Is Islamic Banking and Finance Doing Enough? Shaping the Sustainable and Socially Responsible Investment Community

  •  Amiruddin Ahamat    


Islamic finance assets advanced at double-digit rates during the past decade, from about US$200 billion in 2003 to an estimated US$1.8 trillion at the end of 2013 (Ernst & Young 2014; IFSB 2014; Wyman 2009). Hence, despite this growth, Islamic finance and its related products are still focused in the Gulf Cooperation Council (GCC) countries, and Malaysia, and represent less than 1 percent of global financial assets. While, Islamic banking and finance sector, should responsive to small medium enterprises mitigating liability of smallness and newness. The factors mitigating the inherent liabilities associated with new entrepreneurial startups were found to be institutional support. Institutional support was also found to be an important factor of success for new startups. The primary focus of this study is to examine the critical role of Islamic Banking and Finance, expanding and facilitating entrepreneurial opportunities.
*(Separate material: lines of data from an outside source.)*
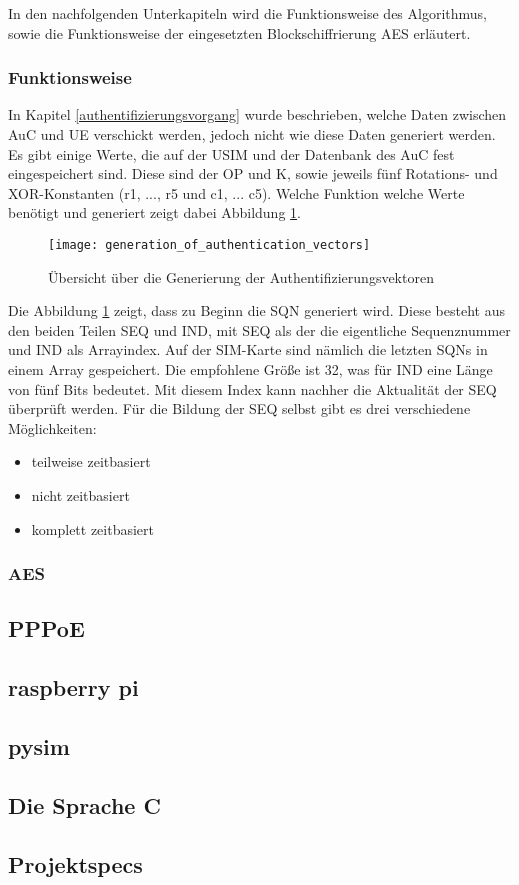 In den nachfolgenden Unterkapiteln wird die Funktionsweise des Algorithmus, sowie die Funktionsweise der eingesetzten Blockschiffrierung \ac{AES} erläutert.

 \subsubsection{Funktionsweise}
 In Kapitel \ref{authentifizierungsvorgang} wurde beschrieben, welche Daten zwischen \ac{AuC} und \ac{UE} verschickt werden, jedoch nicht wie diese Daten generiert werden. Es gibt einige Werte, die auf der \ac{USIM} und der Datenbank des \ac{AuC} fest eingespeichert sind. Diese sind der \ac{OP} und \ac{K}, sowie jeweils fünf Rotations- und XOR-Konstanten (r1, ..., r5 und c1, ... c5). Welche Funktion welche Werte benötigt und generiert zeigt dabei Abbildung \ref{abb:funktionsubersicht}.
 
 \begin{figure}[htp]
  \begin{center}
   \texttt{[image: generation\_of\_authentication\_vectors]}
  \end{center}
  \caption{Übersicht über die Generierung der Authentifizierungsvektoren}
  \label{abb:funktionsubersicht}
 \end{figure}
 
 Die Abbildung \ref{abb:funktionsubersicht} zeigt, dass zu Beginn die \ac{SQN} generiert wird. Diese besteht aus den beiden Teilen SEQ und IND, mit SEQ als der die eigentliche Sequenznummer und IND als Arrayindex. Auf der SIM-Karte sind nämlich die letzten SQNs in einem Array gespeichert. Die empfohlene Größe ist 32, was für IND eine Länge von fünf Bits bedeutet. Mit diesem Index kann nachher die Aktualität der SEQ überprüft werden. Für die Bildung der SEQ selbst gibt es drei verschiedene Möglichkeiten:
 \begin{itemize}
  \item teilweise zeitbasiert
  \item nicht zeitbasiert
  \item komplett zeitbasiert
 \end{itemize}
 
 \subsubsection{AES}

\subsection{PPPoE}

\subsection{raspberry pi}

\subsection{pysim}

\subsection{Die Sprache C}

\subsection{Projektspecs}
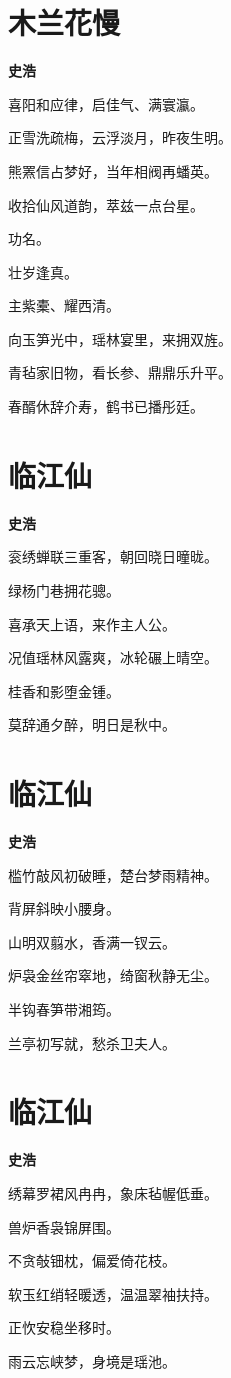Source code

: \documentclass[12pt,a4paper]{ctexbook}
\begin{document}
\section{木兰花慢}
\textbf{史浩}\par\vspace{0.5em}
喜阳和应律，启佳气、满寰瀛。\par
正雪洗疏梅，云浮淡月，昨夜生明。\par
熊罴信占梦好，当年相阀再蟠英。\par
收拾仙风道韵，萃兹一点台星。\par
功名。\par
壮岁逢真。\par
主紫橐、耀西清。\par
向玉笋光中，瑶林宴里，来拥双旌。\par
青毡家旧物，看长参、鼎鼎乐升平。\par
春醑休辞介寿，鹤书已播彤廷。\par

\section{临江仙}
\textbf{史浩}\par\vspace{0.5em}
衮绣蝉联三重客，朝回晓日曈昽。\par
绿杨门巷拥花骢。\par
喜承天上语，来作主人公。\par
况值瑶林风露爽，冰轮碾上晴空。\par
桂香和影堕金锺。\par
莫辞通夕醉，明日是秋中。\par

\section{临江仙}
\textbf{史浩}\par\vspace{0.5em}
槛竹敲风初破睡，楚台梦雨精神。\par
背屏斜映小腰身。\par
山明双翦水，香满一钗云。\par
炉袅金丝帘窣地，绮窗秋静无尘。\par
半钩春笋带湘筠。\par
兰亭初写就，愁杀卫夫人。\par

\section{临江仙}
\textbf{史浩}\par\vspace{0.5em}
绣幕罗裙风冉冉，象床毡幄低垂。\par
兽炉香袅锦屏围。\par
不贪敧钿枕，偏爱倚花枝。\par
软玉红绡轻暖透，温温翠袖扶持。\par
正忺安稳坐移时。\par
雨云忘峡梦，身境是瑶池。\par
\end{document}
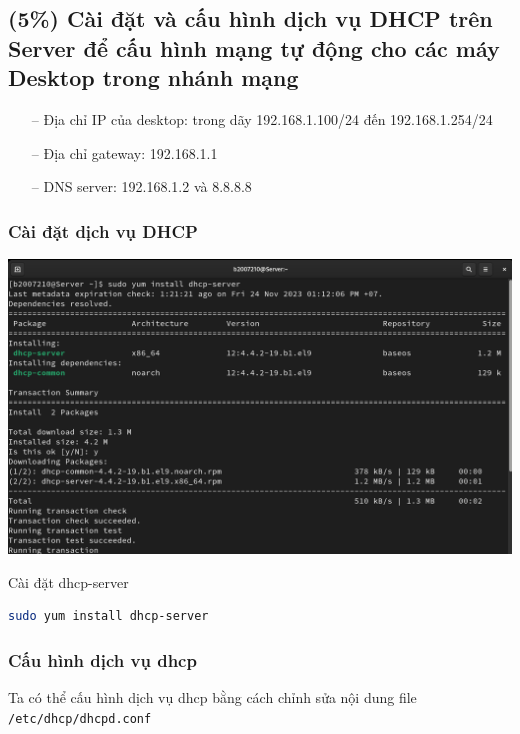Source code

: \documentclass[a4paper, 11pt]{article}
\begin{document}
\subsection{(5\%) Cài đặt và cấu hình dịch vụ DHCP trên Server để cấu hình mạng tự động cho các máy Desktop trong nhánh mạng}

\begin{itemize}
    \item[--] Địa chỉ IP của desktop: trong dãy 192.168.1.100/24 đến 192.168.1.254/24
    \item[--] Địa chỉ gateway:  192.168.1.1
    \item[--] DNS server: 192.168.1.2 và 8.8.8.8
\end{itemize}

\subsubsection{Cài đặt dịch vụ DHCP}

\begin{minipage}
    {\linewidth}
    \captionsetup{type=figure}
    \centering
    \includegraphics[width=\linewidth]{images/install-dhcp-server.png}
    \caption{Cài đặt dhcp-server}
    \label{figure:install-dhcp-server}
\end{minipage}
\begin{lstlisting}[language=bash, caption=Cài đặt dịch vụ DHCP]
sudo yum install dhcp-server
\end{lstlisting}

\subsubsection{Cấu hình dịch vụ dhcp}

Ta có thể cấu hình dịch vụ dhcp bằng cách chỉnh sửa nội dung file \texttt{/etc/dhcp/dhcpd.conf}
\end{document}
This study draws on triple bottom line concept (people, planet and profit), by developing standards equivalent to triple bottom line reporting for Islamic banking and financial institutions, and disseminating independent and objective research to relevant stakeholders. This includes examining the potential positive or negative social impact of Islamic Banking and Finance on the financially sustainable and responsible community.